Lines below that hold the word "Cooperation" must be copied in full.

Plain-text document sources:
++++++++++

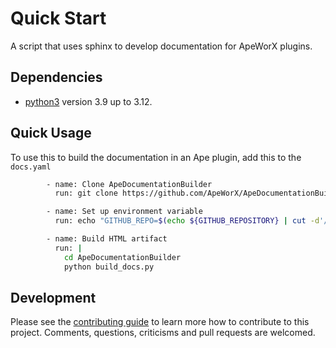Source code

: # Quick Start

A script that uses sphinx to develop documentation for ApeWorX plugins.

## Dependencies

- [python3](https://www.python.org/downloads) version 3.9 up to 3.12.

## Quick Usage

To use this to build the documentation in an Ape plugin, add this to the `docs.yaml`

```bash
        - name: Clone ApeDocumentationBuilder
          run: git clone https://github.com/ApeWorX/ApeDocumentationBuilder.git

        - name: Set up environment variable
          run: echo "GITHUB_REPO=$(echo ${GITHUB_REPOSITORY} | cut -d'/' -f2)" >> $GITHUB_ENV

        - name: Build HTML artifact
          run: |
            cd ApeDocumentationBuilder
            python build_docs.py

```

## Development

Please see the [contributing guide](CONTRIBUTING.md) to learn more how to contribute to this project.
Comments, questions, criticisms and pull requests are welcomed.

++++++++++

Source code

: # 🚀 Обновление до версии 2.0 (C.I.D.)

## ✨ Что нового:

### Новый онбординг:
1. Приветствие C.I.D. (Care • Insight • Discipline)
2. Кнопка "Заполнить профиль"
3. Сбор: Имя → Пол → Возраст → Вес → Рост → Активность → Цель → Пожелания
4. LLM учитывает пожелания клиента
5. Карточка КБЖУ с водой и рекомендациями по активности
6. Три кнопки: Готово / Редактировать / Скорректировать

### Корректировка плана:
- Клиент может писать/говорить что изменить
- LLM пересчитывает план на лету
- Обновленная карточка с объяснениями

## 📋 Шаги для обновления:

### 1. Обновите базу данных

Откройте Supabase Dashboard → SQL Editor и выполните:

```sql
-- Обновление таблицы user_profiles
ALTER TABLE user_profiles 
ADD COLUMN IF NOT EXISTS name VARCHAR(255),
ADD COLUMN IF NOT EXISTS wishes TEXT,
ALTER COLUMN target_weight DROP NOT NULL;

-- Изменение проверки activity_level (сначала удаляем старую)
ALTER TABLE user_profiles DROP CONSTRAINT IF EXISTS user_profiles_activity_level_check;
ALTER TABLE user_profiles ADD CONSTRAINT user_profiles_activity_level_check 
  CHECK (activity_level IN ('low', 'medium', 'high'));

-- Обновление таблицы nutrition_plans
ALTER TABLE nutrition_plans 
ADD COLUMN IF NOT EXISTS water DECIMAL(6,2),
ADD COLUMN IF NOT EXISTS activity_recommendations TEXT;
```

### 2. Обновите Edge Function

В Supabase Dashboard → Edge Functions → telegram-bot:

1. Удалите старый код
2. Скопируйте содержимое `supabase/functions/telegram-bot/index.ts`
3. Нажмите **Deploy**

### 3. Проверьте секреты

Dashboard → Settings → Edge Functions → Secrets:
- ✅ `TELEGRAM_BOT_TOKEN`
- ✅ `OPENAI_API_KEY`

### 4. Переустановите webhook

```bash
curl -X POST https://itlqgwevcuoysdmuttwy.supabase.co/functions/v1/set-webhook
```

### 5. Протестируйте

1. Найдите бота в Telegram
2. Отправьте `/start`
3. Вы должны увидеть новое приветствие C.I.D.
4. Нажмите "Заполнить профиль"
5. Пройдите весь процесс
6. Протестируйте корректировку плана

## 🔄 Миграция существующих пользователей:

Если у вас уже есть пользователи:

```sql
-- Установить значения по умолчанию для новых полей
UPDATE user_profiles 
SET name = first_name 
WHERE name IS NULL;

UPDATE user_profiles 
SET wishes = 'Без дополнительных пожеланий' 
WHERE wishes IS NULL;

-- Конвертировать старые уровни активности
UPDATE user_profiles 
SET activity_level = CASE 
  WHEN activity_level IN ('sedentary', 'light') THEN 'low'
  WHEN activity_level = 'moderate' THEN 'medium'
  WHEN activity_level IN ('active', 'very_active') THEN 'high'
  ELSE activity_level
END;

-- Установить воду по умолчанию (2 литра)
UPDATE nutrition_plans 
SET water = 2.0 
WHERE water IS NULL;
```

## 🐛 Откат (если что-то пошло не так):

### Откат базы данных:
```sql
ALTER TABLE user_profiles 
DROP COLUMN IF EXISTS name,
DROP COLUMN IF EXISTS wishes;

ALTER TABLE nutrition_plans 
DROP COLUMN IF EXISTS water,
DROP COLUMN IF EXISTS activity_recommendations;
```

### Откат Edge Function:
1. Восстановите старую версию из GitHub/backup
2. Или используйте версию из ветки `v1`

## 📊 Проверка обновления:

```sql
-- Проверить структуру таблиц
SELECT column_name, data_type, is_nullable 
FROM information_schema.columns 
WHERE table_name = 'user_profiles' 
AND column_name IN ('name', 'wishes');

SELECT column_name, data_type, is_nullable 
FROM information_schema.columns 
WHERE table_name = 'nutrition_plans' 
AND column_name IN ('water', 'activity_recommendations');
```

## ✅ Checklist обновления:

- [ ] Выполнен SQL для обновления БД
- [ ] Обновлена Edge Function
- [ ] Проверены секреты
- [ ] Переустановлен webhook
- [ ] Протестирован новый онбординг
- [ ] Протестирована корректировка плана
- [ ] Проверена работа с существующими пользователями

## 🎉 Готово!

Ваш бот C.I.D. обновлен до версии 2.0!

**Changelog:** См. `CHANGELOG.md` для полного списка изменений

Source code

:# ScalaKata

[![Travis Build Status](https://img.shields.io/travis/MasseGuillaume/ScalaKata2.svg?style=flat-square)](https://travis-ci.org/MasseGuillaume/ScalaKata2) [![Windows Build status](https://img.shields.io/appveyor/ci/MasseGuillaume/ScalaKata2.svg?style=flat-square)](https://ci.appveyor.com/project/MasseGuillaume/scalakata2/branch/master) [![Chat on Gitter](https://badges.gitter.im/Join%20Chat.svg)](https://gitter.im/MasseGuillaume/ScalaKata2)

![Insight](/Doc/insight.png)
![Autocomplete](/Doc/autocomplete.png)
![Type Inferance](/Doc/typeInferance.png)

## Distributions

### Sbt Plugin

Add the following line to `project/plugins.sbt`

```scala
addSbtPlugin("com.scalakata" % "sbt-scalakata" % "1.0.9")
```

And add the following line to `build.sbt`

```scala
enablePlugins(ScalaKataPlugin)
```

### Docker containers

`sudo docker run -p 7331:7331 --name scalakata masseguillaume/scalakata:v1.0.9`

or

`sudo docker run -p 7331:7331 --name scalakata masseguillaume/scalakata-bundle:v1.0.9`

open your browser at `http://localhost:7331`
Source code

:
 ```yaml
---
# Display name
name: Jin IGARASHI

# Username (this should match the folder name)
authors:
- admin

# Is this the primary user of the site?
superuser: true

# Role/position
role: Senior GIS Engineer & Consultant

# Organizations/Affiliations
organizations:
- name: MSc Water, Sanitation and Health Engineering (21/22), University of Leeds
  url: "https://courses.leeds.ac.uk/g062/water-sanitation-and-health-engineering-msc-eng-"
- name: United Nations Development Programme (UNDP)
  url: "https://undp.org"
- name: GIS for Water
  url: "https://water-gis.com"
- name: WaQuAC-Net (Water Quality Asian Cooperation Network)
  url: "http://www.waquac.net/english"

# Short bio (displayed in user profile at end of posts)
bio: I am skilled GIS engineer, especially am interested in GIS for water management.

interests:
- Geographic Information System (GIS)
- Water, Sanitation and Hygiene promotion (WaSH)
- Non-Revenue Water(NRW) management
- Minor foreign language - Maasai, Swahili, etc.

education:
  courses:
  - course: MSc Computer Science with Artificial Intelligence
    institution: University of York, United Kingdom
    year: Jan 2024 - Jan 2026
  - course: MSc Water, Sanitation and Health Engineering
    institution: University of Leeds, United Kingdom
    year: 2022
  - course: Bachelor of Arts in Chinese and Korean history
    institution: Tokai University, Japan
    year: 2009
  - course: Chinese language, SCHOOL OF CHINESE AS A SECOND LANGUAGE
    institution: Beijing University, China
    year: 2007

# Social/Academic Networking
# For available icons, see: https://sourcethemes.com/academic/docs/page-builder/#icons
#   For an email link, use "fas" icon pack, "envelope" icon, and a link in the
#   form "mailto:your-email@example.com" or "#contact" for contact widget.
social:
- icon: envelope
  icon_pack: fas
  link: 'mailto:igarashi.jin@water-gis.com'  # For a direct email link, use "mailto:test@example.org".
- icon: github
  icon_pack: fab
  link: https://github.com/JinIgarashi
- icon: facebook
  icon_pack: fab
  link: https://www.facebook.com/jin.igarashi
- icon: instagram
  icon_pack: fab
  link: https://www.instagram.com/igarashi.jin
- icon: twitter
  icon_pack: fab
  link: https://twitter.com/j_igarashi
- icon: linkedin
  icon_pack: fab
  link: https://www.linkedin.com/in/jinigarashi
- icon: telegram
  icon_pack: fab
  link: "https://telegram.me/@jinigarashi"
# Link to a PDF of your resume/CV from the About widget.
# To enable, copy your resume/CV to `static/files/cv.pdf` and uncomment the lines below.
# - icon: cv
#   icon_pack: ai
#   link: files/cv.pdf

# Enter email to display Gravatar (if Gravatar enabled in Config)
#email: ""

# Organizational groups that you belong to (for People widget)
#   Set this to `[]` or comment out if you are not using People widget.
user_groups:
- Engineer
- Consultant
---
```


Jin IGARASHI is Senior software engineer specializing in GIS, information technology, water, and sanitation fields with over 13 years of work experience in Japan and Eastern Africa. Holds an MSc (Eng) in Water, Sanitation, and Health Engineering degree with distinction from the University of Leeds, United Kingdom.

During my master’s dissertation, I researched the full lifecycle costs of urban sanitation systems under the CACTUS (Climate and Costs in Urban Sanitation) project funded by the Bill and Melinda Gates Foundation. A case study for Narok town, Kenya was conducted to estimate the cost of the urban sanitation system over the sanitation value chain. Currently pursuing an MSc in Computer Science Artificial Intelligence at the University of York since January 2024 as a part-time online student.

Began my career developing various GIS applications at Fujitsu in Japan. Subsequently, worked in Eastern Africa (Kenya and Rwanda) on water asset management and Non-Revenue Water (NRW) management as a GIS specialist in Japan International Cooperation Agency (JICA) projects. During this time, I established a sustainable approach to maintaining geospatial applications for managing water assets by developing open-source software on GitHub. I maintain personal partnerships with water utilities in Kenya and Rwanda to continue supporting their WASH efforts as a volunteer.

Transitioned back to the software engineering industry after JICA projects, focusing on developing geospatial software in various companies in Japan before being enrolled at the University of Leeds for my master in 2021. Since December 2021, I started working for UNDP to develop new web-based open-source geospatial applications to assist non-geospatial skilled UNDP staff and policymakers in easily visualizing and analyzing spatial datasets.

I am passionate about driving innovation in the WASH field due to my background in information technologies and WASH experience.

++++++++++

* **EXERCISE RESULT**:
- name: WaQuAC-Net (Water Quality Asian Cooperation Network)
Began my career developing various GIS applications at Fujitsu in Japan. Subsequently, worked in Eastern Africa (Kenya and Rwanda) on water asset management and Non-Revenue Water (NRW) management as a GIS specialist in Japan International Cooperation Agency (JICA) projects. During this time, I established a sustainable approach to maintaining geospatial applications for managing water assets by developing open-source software on GitHub. I maintain personal partnerships with water utilities in Kenya and Rwanda to continue supporting their WASH efforts as a volunteer.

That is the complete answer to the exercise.